** Opening Task material block **

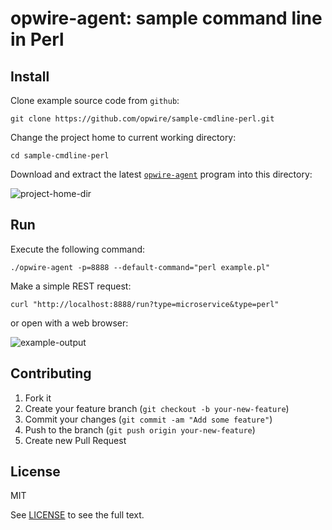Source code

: # opwire-agent: sample command line in Perl

## Install

Clone example source code from `github`:

```shell
git clone https://github.com/opwire/sample-cmdline-perl.git
```

Change the project home to current working directory:

```shell
cd sample-cmdline-perl
```

Download and extract the latest [`opwire-agent`](https://github.com/opwire/opwire-agent/releases/latest) program into this directory:

![project-home-dir](https://raw.github.com/opwire/sample-cmdline-perl/master/docs/assets/images/ls.png)

## Run

Execute the following command:

```shell
./opwire-agent -p=8888 --default-command="perl example.pl"
```

Make a simple REST request:

```curl
curl "http://localhost:8888/run?type=microservice&type=perl"
```

or open with a web browser:

![example-output](https://raw.github.com/opwire/sample-cmdline-perl/master/docs/assets/images/example.png)

## Contributing

1. Fork it
2. Create your feature branch (`git checkout -b your-new-feature`)
3. Commit your changes (`git commit -am "Add some feature"`)
4. Push to the branch (`git push origin your-new-feature`)
5. Create new Pull Request

## License

MIT

See [LICENSE](LICENSE) to see the full text.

** Closing Task material block **

◆ Exercise objective
Find how many lines of the preceding data contain "project", and answer with that number only.

◆ Exercise result
2